The Fall wakes up in the nightmare of the city
In Hear This, A.V. Club writers sing the praises of songs they know well. This week, we’re picking songs about living in the city.
As befitting his persona as the William Blake of complaining about his neighbors, The Fall’s Mark E. Smith has long populated his post-punk screeds with pithy, pissy observations about the horrors of city life. Sometimes these take on a Lovecraftian edge, as in the monsters of “City Hobgoblins”; elsewhere they are more about the banality of evil, as in the “Euro-bores” of “City Dweller.” Occasionally they are just the idiots at the pub (“Slags, Slates, Etc.”), the dull shells tying up traffic (“M5#1”), or the stupid, sad sacks that come in varieties fresh-faced (“Hey Student”) and past their prime (“Paranoia Man In Cheap Shit Room”). Regardless of their specific transgressions, together they form the Hieronymus Bosch-like tangle of terrible flesh that Smith has to wade through every day just to get a beer.

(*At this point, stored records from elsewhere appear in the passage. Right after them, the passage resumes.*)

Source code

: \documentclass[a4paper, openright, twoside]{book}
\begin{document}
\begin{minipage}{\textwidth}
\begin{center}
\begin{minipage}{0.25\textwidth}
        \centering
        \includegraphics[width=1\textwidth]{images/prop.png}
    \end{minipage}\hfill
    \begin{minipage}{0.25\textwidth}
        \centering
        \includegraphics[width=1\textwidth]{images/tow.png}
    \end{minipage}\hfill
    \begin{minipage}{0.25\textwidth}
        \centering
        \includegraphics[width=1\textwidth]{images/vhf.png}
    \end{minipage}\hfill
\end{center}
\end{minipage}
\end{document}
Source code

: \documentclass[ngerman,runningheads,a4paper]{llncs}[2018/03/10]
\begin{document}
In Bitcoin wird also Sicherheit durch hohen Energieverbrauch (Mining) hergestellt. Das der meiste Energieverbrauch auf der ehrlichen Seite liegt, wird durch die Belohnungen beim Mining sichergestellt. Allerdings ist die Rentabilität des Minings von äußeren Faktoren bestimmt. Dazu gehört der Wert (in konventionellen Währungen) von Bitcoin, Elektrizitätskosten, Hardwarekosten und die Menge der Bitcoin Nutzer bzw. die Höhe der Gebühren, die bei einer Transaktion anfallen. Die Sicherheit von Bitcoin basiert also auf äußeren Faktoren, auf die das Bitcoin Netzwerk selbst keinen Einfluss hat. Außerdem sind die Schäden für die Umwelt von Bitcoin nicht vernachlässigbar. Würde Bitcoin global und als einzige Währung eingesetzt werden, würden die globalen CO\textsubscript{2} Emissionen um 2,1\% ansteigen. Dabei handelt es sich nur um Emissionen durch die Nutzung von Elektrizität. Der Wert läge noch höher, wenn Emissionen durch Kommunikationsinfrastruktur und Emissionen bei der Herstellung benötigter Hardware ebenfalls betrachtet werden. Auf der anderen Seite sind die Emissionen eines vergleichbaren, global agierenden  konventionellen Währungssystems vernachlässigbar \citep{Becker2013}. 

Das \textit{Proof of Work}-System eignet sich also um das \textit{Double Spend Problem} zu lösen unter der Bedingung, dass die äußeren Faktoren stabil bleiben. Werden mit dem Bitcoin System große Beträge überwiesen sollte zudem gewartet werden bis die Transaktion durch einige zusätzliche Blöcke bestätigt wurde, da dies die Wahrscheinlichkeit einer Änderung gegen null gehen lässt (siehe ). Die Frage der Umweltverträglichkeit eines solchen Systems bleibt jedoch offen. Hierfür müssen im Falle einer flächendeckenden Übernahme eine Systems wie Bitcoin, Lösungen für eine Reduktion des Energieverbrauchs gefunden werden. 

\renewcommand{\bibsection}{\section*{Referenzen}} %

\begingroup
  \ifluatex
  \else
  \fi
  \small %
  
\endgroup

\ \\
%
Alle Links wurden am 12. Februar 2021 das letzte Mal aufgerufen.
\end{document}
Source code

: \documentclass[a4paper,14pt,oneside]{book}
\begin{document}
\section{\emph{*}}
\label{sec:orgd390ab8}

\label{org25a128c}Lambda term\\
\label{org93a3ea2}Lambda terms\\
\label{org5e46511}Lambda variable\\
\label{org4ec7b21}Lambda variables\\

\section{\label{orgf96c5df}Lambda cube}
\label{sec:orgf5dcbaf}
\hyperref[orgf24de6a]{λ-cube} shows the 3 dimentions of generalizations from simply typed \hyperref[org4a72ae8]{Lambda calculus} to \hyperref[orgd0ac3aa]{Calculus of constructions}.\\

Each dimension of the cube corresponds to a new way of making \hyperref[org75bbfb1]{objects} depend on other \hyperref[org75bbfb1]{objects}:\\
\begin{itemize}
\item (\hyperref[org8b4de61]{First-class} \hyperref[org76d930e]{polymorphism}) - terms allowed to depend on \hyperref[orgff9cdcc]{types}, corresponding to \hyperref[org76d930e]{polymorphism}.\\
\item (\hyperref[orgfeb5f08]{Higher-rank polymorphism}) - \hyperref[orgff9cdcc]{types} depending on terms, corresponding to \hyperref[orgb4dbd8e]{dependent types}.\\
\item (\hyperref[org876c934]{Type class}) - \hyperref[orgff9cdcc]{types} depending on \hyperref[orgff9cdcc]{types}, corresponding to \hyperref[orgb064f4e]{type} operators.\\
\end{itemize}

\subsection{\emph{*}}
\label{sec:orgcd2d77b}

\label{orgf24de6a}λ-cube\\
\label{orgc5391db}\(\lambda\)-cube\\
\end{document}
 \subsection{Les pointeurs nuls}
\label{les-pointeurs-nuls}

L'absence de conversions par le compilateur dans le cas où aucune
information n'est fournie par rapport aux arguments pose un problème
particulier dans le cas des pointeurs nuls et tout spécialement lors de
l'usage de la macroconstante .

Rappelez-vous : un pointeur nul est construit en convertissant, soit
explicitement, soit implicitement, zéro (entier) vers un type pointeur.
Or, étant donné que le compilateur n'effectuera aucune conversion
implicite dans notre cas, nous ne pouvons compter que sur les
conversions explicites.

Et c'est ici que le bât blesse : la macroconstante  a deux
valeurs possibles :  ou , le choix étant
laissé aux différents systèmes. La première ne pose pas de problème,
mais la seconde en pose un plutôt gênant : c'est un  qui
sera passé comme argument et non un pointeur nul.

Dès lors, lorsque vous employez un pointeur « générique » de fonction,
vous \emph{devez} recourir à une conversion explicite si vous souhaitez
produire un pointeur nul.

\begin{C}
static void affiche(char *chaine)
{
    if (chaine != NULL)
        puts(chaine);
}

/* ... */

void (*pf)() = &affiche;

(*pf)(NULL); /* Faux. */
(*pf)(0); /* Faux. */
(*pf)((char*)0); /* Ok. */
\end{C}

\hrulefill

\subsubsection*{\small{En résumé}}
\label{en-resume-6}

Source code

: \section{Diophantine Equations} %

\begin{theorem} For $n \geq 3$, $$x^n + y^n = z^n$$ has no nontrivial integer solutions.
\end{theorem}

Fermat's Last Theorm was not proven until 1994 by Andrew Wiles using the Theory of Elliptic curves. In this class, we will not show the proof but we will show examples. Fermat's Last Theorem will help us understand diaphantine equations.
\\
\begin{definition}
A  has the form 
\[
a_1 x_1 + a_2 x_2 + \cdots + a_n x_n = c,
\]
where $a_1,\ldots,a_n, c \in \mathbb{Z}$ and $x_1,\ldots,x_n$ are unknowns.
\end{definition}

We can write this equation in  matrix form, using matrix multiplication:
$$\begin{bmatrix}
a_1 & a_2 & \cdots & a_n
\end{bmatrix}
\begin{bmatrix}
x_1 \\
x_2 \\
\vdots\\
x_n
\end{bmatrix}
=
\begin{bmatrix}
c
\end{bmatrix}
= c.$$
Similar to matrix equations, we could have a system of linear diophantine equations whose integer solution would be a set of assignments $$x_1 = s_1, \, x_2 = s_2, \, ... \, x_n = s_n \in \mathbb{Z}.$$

But while he’s definitely put it more vividly, “I Wake Up In The City” is Smith’s most visceral rendition of the bemusement and disgust with which he navigates urban life. Released as a Flitwick 7-inch—then neutered, as so many latter-day Fall songs are, with an album rewrite as “My Ex-Classmates Kids” for Are You Are Missing Winner—the song is a classic Stooges-esque garage rock churner, with Smith ranting in a voice as gnarled and garbled as the guitar behind him, sounding every bit the cranky old man yelling at passerby from the stoop of his flat. It is perhaps the only rock song that uses a phlegm-clearing smoker’s cough as a lyrical hook.
Smith’s observations are typically scattered, spotting bureaucrats lurking in the trees, complaining equally of the KGB, “glasses under my skin,” and uncooperative vending machines, comparing himself to Jesus and General Custer, and even slipping in a dirty joke about giving a dog a bone. Then there’s the random audio sample of some talk show pundits, babbling on about education requirements for the youngsters, dropping in uninvited to add to the sensory overload.
It’s all crazy, cross-the-street-to-avoid-him stuff—but as Smith outlines in the chorus, it’s not totally his fault. It’s the city’s “thoughts that pollute me,” all of these things crowding in on him and causing him to wonder, “How many of you are stable?” No one, he declares by song’s end. If you wake up in the city, you’re part of this living nightmare. At least Mark E. Smith knows he’s dreaming.